同級生と旅行
それは夏の暑い日の事だった。
こんな日は外に出ず
クーラーの効いた部屋で
寝っ転がりながら、
ニュースなんかでやる
昨今の猛暑と対策
地球温暖化なんてのも
他人事のような気分でいたいのだけど、
私達はその猛暑の中
山中を歩いて
ある場所を目指していた。
「あっつ~」
皆の誰もが思っていたが
暑い以上の事は
暗黙のルールとしていってはいけない
そんな雰囲気だった。
「こんな日は海とかの方がいいよね?
絶対」
それでも…言えてしまえる人間はいる。
同性として羨むというより
そんな麗香に呆れてしまう
まぁ…本音を言えば
私もこんなつもりではなかった。
皆もそう思っていても
同調は出来ず
適当に無視するか苦笑うのみだった。
「で?なんで私達
山の中を歩いてるの?」
麗香の不満は何かに
ぶつけないと気がすまないらしい
まぁいつもの事ではあるが
「仕方ないだろ
目的地はこの先なんだ」
和也も少しは我慢しろという意味合いで
麗香にいうが
それで麗香が納得しないのが彼女である。
「だいたいこんな所
来たいって言ったの誰よ?」
多分…過半数が思ってただろう。
「お前だよ」と
それを言っても
「こんな事になるなんて知らなかった」
と言い張るのが彼女。
私達は貸別荘へ行く為に
ちょっとした山道を歩いていた。
私達はこの暑い中
ログハウス風の貸別荘で
楽しく過ごそうという事になった。
確かに海という選択肢もあったが
それは麗香が拒否
理由は「人が多いと落ち着けないから」だが
本音は「意中の彼が
海で不特定多数の女に
ナンパされるのは面白くな
い寧ろ嫌」だった。
まぁ…そこは女として
確かに一理ある。
それに貸別荘なら
一泊辺りが旅館宿に比べ
少し安い為に
大学生の経済的に安心
旅館料金と同じ値段で
長く居られるのも利点だった。
短期間で思いっきり遊ぶより少し長い期間で濃い時間を共有する。
私達は後者を選んだわけだけど、
でも…うん
安いというのは
それなりに理由があるんだな
「えっと…
誰が決めたんだったけかな?」
気不味い雰囲気を
更に悪くさせるような事をいう森田君。
そんな話題
私には絶対に振らないでほしい皆が思うだろう。
「なぁ信司?」
けど…その行き先は
予定調和のように決まってた
「えっ…と…」
信司君は彼が言い出した辺りから
ビビり始め
案の定御指名となった。
これもまぁ…
いつもの事である
麗香は美人ではあるが
非常に我が儘で
単品で付き合える人間は多分いない。
だから信司君のような
麗香の不満を一身に背負う存在
所謂緩和材が必要なのだ。
男子は彼を巧みに使い
「麗香と一夏の思い出」が作れれば
彼も麗香も要済み
満足なのだ。
麗香、
あんた絶対に損してるよ
と同性として思わなくもないが
大きなお世話なので言わない。
「………。
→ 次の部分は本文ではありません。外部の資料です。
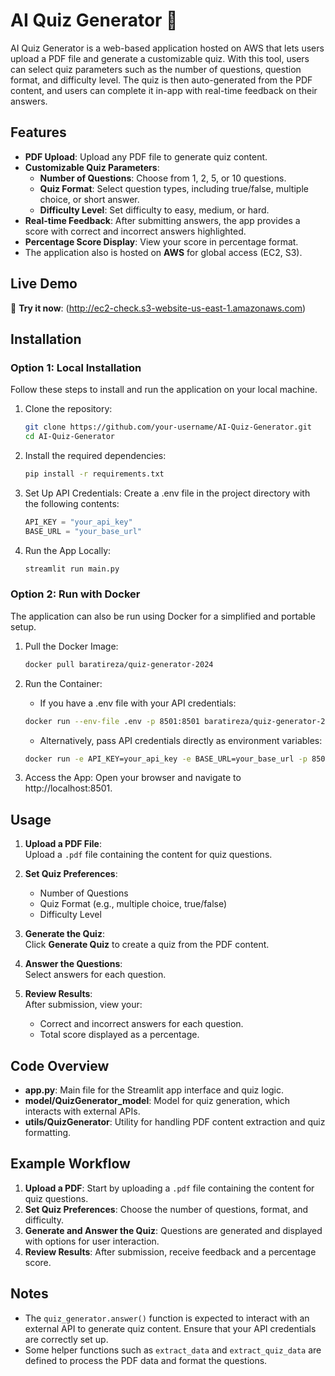 ﻿# AI Quiz Generator 📝

AI Quiz Generator is a web-based application hosted on AWS that lets users upload a PDF file and generate a customizable quiz. With this tool, users can select quiz parameters such as the number of questions, question format, and difficulty level. The quiz is then auto-generated from the PDF content, and users can complete it in-app with real-time feedback on their answers.

## Features
- **PDF Upload**: Upload any PDF file to generate quiz content.
- **Customizable Quiz Parameters**:
  - **Number of Questions**: Choose from 1, 2, 5, or 10 questions.
  - **Quiz Format**: Select question types, including true/false, multiple choice, or short answer.
  - **Difficulty Level**: Set difficulty to easy, medium, or hard.
- **Real-time Feedback**: After submitting answers, the app provides a score with correct and incorrect answers highlighted.
- **Percentage Score Display**: View your score in percentage format.
- The application also is hosted on **AWS** for global access (EC2, S3).
 
## Live Demo
🚀 **Try it now**: (http://ec2-check.s3-website-us-east-1.amazonaws.com) 

## Installation

### Option 1: Local Installation

Follow these steps to install and run the application on your local machine.


1. Clone the repository:
    ```bash
    git clone https://github.com/your-username/AI-Quiz-Generator.git
    cd AI-Quiz-Generator
    ```

2. Install the required dependencies:
    ```bash
    pip install -r requirements.txt
    ```
    
3. Set Up API Credentials:
    Create a .env file in the project directory with the following contents:
    ```python
    API_KEY = "your_api_key"
    BASE_URL = "your_base_url"
    ```
    
4. Run the App Locally:
    ```bash
    streamlit run main.py
    ```  
### Option 2: Run with Docker

The application can also be run using Docker for a simplified and portable setup.

1. Pull the Docker Image:
    ```bash
    docker pull baratireza/quiz-generator-2024
    ```

2. Run the Container:
   - If you have a .env file with your API credentials:
    ```bash
    docker run --env-file .env -p 8501:8501 baratireza/quiz-generator-2024
    ```
   - Alternatively, pass API credentials directly as environment variables:
    ```bash
    docker run -e API_KEY=your_api_key -e BASE_URL=your_base_url -p 8501:8501 quiz-generator-2024
    ```

3. Access the App: Open your browser and navigate to http://localhost:8501.

    
## Usage

1. **Upload a PDF File**:  
   Upload a `.pdf` file containing the content for quiz questions.

2. **Set Quiz Preferences**:  
   - Number of Questions  
   - Quiz Format (e.g., multiple choice, true/false)  
   - Difficulty Level  

3. **Generate the Quiz**:  
   Click **Generate Quiz** to create a quiz from the PDF content.

4. **Answer the Questions**:  
   Select answers for each question.

5. **Review Results**:  
   After submission, view your:  
   - Correct and incorrect answers for each question.  
   - Total score displayed as a percentage.


## Code Overview

- **app.py**: Main file for the Streamlit app interface and quiz logic.
- **model/QuizGenerator_model**: Model for quiz generation, which interacts with external APIs.
- **utils/QuizGenerator**: Utility for handling PDF content extraction and quiz formatting.

## Example Workflow

1. **Upload a PDF**: Start by uploading a `.pdf` file containing the content for quiz questions.
2. **Set Quiz Preferences**: Choose the number of questions, format, and difficulty.
3. **Generate and Answer the Quiz**: Questions are generated and displayed with options for user interaction.
4. **Review Results**: After submission, receive feedback and a percentage score.

## Notes
- The `quiz_generator.answer()` function is expected to interact with an external API to generate quiz content. Ensure that your API credentials are correctly set up.
- Some helper functions such as `extract_data` and `extract_quiz_data` are defined to process the PDF data and format the questions.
」
彼は本当に忘れている訳ではなく
「本当に」言った後の
報復を恐れていた。
本当に答えれば報復が
嘘で誰かを売れば恨みが
そして
黙っていれば彼自身が
麗香の不満を被るという理不尽。
第一内気で意志疎通が
満足に出来ない人間を
わざわざ友人の和の中に入れる理由と言えば
ライバル減らしか数合わせ
それか今回みたいな
貧乏籤しかない。
あれ?
なんか思ってもない事を
今言わされてるような
私はそんな彼を見ていた。
少し脅えた姿は小動物の様で
とっても可愛く見える
愛くるしいと言ってもいい
…
……
………。
…ゴホン
「ログハウスで楽しく過ごそうって言ったの麗香じゃない?」
私はもう少し彼を堪能してもよかったが
見かねて助け船を出した。
「あれ?そうだっけ?」
不意の言葉(攻撃)だったのか
本当に不満が募って忘れてたのか
麗香はとぼけて誤魔化して笑った。
他の人も麗香の不満を
自分が被らなくていいなら
特別深くは追及しなかった。
だいたい駐車場から
今向かってる貸別荘まで
およそ歩いて30分
それを開始10分くらい歩いただけで
もう不満を募らせた
まったく
いつもの事とはいえ
先が思いやられる
麗香も自分が言い出した手前もあって
不満を言わなくなった。
私と彼は後方で歩いていた
「あの…ありがとう…」
彼が私に今の助け船の事を
それとなく私に言う。
「いいよ…気にしなくても
約束だしね」
だから私も言った
「あの…ありがとう」
彼は同じ言葉を言った。
同じ言葉なのに
私は二度目の方が嬉しかった。
一回目のそれは感謝ではなく言ってしまえば社交辞令的なモノ
内向的な彼は
いつも本音より建前の方が先だった。
私はそれを知っている。
二回目のそれが私に対する感謝なのだ。
だから私は嬉しかった。
いつまでも二人で
ひそひそと話していても
怪しまれるので
私は笑顔でそれに答えた。
今回の旅行参加者は6人
私(真澄)と彼(信司)
しっかりイケメンの和也と
お調子者の忍
あと我儘が玉に傷の麗香と
あれ…?
あーあと咲良
彼女は今みたいな
面倒くさい空気には絡んでこない。
明るい娘なんだけどね。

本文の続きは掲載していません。